Rosto, pescoço, mamas, e outros lugares sujeitos à lei da gravidade

A autora adverte: o uso deste post pode causar danos irreversíveis.
Norah Ephron, sim, aquela que escreveu When Harry met Sally, tem este bestseller, entre outros. O título, I feel bad about my neck, há que convir, fala connosco. Quem diz que gosta de envelhecer ou está a mentir ou está doente.
Envelhecer dói. Na vaidade tanto como nas articulações. Mesmo que estejamos cada vez mais novos, porque estamos, com a ajuda da medicina, do ginásio, dos ácidos gordos, das vitaminas, de uma boa alimentação, da cosmética, nem por isso paramos o tempo ou somos imunes à gravidade. Isto não significa que envelhecer não seja o preço do privilégio que é a vida. O privilégio da idade, tendemos a esquecê-lo. Estamos vivos. E não envelhecemos também para aprender a nossa mortalidade, o impossível e nem por isso menos inevitável adeus?

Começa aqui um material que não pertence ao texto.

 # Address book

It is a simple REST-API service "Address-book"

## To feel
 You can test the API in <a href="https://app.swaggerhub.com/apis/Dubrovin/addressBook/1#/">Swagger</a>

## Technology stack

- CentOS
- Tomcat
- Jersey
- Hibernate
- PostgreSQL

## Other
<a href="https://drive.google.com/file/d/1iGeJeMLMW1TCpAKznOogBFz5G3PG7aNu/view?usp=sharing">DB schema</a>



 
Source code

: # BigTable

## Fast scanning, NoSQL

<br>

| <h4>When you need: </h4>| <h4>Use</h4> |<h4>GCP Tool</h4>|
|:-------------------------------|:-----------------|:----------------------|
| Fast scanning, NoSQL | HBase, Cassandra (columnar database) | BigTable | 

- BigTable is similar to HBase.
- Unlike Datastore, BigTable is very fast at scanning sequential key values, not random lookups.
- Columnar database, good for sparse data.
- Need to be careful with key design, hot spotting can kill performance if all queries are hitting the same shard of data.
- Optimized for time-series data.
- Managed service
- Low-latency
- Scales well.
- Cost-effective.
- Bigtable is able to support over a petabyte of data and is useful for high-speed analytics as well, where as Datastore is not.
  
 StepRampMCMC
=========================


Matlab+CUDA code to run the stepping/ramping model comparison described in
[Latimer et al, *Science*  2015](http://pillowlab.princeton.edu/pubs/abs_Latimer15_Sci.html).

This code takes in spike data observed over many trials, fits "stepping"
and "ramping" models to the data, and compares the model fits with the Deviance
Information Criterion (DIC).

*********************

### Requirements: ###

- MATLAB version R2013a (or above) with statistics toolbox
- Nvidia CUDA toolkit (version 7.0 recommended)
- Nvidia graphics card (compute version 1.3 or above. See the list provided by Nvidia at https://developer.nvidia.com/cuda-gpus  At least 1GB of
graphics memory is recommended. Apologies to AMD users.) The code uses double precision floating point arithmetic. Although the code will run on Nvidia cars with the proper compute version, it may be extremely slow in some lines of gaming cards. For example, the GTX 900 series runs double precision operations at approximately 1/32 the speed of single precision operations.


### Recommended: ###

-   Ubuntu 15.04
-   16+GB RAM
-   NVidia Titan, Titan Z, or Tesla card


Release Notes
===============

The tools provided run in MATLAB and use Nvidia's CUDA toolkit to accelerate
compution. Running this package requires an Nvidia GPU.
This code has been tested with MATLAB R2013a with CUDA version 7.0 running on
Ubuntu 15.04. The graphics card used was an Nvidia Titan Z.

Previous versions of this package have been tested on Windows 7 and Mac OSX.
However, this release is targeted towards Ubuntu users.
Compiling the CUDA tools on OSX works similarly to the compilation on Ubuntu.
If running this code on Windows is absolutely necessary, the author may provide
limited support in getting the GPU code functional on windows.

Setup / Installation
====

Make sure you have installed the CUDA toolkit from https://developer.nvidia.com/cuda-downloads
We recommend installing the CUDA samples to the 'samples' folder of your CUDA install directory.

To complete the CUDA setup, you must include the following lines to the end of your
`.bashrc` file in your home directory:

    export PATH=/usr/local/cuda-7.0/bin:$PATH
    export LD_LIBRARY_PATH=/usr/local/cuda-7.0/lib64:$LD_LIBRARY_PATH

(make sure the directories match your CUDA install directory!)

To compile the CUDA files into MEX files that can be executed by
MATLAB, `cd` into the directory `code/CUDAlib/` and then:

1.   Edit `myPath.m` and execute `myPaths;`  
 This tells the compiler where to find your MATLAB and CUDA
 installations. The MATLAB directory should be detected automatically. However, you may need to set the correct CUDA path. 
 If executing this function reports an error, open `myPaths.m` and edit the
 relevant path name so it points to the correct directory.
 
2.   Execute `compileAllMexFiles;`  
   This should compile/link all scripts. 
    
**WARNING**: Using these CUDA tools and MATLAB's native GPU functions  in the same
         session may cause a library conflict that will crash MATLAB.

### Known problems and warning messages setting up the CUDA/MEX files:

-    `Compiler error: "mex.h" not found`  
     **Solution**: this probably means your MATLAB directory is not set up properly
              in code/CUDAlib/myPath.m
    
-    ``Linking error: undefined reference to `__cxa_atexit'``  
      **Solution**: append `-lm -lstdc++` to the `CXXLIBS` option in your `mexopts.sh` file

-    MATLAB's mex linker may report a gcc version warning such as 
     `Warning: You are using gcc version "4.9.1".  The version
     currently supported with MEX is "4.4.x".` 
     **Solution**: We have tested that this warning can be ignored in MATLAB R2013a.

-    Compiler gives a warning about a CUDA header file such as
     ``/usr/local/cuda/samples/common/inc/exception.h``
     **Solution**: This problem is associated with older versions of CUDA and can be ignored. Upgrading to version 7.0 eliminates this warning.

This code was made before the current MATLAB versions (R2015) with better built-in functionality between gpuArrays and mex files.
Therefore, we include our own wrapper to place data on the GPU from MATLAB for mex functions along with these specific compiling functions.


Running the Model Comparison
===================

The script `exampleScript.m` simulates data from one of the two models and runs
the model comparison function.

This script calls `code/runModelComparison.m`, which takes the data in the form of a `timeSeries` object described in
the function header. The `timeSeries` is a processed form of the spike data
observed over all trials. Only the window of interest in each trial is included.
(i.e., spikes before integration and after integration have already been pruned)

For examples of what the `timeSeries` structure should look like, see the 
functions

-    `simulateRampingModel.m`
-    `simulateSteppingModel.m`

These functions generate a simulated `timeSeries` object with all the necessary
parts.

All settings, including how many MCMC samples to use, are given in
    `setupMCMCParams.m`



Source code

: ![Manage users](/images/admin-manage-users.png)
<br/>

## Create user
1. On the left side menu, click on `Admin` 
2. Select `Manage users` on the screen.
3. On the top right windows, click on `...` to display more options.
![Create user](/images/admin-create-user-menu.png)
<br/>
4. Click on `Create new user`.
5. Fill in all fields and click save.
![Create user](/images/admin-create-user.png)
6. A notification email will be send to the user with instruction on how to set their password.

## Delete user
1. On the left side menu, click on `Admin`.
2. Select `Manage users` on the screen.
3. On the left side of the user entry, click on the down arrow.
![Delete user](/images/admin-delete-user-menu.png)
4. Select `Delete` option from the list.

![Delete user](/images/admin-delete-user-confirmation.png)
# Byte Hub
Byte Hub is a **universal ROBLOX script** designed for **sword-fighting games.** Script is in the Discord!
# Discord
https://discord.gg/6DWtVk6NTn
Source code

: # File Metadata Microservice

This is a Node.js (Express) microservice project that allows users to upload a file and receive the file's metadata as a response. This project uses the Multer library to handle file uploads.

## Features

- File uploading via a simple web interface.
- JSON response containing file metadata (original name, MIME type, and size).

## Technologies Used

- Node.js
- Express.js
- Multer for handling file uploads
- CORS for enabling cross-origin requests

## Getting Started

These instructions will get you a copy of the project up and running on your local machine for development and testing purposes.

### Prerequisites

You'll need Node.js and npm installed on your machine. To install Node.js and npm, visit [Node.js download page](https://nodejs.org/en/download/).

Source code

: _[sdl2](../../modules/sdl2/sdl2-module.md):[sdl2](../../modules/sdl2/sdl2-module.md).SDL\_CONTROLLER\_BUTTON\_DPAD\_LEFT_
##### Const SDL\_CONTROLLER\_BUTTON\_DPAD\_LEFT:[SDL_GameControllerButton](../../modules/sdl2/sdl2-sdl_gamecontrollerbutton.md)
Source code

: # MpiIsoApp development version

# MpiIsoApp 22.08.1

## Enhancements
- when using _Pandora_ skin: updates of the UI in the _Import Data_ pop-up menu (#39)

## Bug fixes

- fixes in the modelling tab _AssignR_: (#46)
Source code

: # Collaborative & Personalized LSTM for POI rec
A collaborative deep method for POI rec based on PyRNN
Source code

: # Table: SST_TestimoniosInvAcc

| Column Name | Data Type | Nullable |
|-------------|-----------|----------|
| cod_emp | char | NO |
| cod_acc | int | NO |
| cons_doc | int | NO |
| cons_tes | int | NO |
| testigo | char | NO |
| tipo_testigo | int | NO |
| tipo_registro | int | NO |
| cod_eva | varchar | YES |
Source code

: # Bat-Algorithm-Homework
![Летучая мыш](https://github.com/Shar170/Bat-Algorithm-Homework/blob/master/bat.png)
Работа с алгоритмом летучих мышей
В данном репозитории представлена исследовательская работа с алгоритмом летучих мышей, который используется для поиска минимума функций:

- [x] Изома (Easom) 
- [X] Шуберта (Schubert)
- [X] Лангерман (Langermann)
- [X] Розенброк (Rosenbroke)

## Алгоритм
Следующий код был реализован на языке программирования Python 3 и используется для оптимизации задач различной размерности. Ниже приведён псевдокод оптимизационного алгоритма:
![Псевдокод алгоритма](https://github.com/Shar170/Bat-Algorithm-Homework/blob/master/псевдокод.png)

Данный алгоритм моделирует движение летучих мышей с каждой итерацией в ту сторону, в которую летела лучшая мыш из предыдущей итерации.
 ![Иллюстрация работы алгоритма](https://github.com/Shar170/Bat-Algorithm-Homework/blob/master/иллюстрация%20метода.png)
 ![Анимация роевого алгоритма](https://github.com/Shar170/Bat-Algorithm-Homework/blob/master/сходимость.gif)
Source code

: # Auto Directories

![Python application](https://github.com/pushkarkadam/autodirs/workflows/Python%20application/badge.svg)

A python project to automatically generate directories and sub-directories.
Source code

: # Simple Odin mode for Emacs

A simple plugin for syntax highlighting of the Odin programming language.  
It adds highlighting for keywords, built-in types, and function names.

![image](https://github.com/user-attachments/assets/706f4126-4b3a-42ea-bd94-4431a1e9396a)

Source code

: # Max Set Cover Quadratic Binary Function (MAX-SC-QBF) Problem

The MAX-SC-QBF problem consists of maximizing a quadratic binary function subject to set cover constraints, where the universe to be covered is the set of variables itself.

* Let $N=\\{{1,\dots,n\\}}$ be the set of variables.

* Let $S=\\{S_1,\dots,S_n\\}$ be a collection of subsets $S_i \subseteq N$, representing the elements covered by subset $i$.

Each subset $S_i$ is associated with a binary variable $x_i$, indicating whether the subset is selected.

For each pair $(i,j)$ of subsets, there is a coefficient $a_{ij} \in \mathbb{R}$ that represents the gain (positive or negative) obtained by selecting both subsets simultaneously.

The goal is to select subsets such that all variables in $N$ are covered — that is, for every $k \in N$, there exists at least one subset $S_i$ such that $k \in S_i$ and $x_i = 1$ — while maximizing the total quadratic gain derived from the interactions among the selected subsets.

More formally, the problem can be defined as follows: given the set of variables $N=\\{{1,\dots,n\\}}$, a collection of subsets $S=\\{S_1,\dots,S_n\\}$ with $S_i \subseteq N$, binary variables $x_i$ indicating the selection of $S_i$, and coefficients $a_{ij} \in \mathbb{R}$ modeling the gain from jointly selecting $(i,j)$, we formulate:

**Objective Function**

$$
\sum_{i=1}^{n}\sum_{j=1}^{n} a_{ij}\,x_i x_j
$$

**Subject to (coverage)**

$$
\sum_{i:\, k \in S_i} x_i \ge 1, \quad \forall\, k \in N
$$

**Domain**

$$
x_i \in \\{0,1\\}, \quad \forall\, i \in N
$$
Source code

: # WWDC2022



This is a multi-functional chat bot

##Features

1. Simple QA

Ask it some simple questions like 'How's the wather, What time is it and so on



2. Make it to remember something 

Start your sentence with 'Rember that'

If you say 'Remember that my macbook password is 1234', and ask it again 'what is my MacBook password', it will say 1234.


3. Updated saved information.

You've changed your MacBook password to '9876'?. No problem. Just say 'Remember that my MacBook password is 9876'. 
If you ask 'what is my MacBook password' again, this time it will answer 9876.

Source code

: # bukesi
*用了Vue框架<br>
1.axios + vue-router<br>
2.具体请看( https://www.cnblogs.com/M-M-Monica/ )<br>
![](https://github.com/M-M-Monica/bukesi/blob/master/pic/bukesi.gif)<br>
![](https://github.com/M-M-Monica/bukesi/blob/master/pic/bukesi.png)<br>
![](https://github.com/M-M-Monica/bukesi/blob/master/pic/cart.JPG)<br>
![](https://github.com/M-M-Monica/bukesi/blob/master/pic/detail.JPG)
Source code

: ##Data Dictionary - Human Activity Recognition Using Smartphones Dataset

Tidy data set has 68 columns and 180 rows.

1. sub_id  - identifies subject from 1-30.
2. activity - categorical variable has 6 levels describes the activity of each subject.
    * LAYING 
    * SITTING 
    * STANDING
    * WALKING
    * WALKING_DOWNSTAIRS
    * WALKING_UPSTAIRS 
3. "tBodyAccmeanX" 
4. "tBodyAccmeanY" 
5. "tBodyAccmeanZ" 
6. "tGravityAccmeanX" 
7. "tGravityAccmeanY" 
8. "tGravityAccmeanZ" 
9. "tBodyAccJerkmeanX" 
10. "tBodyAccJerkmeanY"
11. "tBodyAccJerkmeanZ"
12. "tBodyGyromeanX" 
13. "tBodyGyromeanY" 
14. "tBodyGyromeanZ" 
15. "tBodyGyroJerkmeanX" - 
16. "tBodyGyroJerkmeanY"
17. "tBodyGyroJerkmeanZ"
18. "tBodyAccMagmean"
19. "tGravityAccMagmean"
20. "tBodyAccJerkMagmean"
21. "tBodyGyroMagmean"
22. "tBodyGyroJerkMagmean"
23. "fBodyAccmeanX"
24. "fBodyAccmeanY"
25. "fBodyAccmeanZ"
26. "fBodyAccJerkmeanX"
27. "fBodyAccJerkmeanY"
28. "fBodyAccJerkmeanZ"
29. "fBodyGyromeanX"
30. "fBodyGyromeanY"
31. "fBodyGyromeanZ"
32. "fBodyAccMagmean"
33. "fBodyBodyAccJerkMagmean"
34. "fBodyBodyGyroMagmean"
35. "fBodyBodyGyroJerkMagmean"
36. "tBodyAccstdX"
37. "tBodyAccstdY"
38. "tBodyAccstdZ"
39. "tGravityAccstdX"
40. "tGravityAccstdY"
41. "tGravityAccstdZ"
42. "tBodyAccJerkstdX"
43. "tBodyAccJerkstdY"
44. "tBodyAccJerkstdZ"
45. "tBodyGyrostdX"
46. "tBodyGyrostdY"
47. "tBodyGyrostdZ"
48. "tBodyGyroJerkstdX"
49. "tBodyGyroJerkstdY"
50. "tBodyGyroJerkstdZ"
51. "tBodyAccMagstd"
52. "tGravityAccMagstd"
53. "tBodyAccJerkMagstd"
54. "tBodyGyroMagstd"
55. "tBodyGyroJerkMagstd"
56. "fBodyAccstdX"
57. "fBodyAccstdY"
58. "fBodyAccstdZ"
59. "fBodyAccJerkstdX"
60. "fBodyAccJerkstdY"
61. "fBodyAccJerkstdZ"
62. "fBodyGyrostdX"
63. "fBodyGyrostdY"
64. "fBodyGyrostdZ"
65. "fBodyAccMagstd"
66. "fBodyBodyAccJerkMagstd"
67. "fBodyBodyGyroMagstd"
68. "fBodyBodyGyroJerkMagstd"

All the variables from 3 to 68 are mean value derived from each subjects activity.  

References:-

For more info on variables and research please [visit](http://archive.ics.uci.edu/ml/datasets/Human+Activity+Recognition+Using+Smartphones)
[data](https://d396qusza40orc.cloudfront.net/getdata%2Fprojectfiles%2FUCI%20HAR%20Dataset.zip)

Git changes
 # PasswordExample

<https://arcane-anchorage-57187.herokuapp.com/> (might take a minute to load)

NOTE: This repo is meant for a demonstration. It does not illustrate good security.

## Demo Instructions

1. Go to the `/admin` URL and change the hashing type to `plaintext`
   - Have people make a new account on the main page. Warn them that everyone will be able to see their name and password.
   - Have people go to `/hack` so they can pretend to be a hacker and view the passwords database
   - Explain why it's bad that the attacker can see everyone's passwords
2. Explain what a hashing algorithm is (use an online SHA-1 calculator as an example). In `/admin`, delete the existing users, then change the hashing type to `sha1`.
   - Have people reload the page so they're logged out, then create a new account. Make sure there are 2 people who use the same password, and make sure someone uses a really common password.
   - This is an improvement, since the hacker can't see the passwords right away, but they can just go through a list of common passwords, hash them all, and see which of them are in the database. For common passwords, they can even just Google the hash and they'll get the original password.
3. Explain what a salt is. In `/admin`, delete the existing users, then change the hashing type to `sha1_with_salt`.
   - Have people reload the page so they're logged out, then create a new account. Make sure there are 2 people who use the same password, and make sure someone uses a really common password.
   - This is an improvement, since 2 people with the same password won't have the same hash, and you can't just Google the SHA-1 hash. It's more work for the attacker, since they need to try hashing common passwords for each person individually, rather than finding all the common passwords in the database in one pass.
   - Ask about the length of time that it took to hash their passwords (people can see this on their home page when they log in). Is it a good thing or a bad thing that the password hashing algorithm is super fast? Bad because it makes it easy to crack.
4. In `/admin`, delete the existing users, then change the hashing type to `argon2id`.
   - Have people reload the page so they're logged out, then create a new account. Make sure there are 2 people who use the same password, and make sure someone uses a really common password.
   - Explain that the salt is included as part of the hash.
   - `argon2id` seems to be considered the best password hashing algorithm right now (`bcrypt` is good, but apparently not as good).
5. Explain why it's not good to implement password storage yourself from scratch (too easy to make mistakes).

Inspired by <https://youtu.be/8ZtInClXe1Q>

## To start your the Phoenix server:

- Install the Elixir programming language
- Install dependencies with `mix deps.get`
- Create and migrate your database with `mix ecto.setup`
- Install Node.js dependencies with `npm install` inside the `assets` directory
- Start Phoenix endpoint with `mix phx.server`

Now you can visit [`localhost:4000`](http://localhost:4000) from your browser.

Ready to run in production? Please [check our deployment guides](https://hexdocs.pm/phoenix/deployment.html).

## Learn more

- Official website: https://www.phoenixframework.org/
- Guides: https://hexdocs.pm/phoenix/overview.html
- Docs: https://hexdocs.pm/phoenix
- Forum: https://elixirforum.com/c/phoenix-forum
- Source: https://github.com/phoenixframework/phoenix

O corpo e o rosto duram muito tempo. E se bem amados duram em bom estado. O envelhecimento faz-se mais lento a cada dia que passa. Não duramos apenas mais, duramos melhor. Se olharmos para uma mulher de cinquenta anos, de agora, é fácil encontrarmo-nos com a descrição que Eça, nos Maias, faz da Cohen: Entre os amigos, no Ramalhete, sobretudo na frisa, discutia-se às vezes Raquel, e as opiniões discordavam. Taveira achava-a “deliciosa!” — e dizia-o rilhando o dente: ao marquês não deixava de parecer apetitosa, para uma vez, aquela carnezinha faisandée de mulher de trinta anos. Repito. O corpo e o rosto duram muito tempo. E se bem amados duram em bom estado. Bem amados não é sinónimo de bem cortados: uma mulher de quarenta anos não deve parecer que tem vinte. Nem uma de sessenta ter um rosto de trinta. Muito menos a lisura esticada por ali acima, ou preenchida de espanto de botox e outras discrepâncias que fazem da figura humana uma montagem desarmoniosa de várias épocas: uns lábios grossíssimos do ano 2000, bóias de náufragos, e umas mãos de quem nasceu em 1940 a coabitar na mesma pessoa. E não, um homem não ama mais, nem quer mais a uma mulher jovem ou bela como uma estrela de cinema - se assim fosse nem as mulheres jovens nem as mulheres belas como estrelas de cinema, ou as próprias cinematográficas estrelas seriam jamais traídas, ou deixadas, ou estariam sós.
É verdade que o contorno do rosto perde a tensão e ficamos todos um bocadinho pendidos, com focinho de boxer. É verdade que a zoomorfia não acaba ali: o pescoço que fazia Norah Ephron andar de gola alta ou lenço, diabo, fica com uma barbela que lembra o touro - mas o touro é um animal nobre, uma besta de beleza e força. E é verdade, as maminhas não apontam para o céu, porém não é grave, a vocação delas não é astronómica.
Nestes dias em que persistentemente nos informam que não há fronteira entre uma intervenção cosmética e uma intervenção cirúrgica, em que insistem na substituição do valor pessoal pelo valor da imagem, pior, na manipulação perversa da auto-imagem ao ponto de nos parece natural, higiénico, a remoção ácida de rugas, o lifting, os implantes nas maçãs do rosto, no peito, queria dizer: tenho 45 anos e sinto-me bem com o meu pescoço.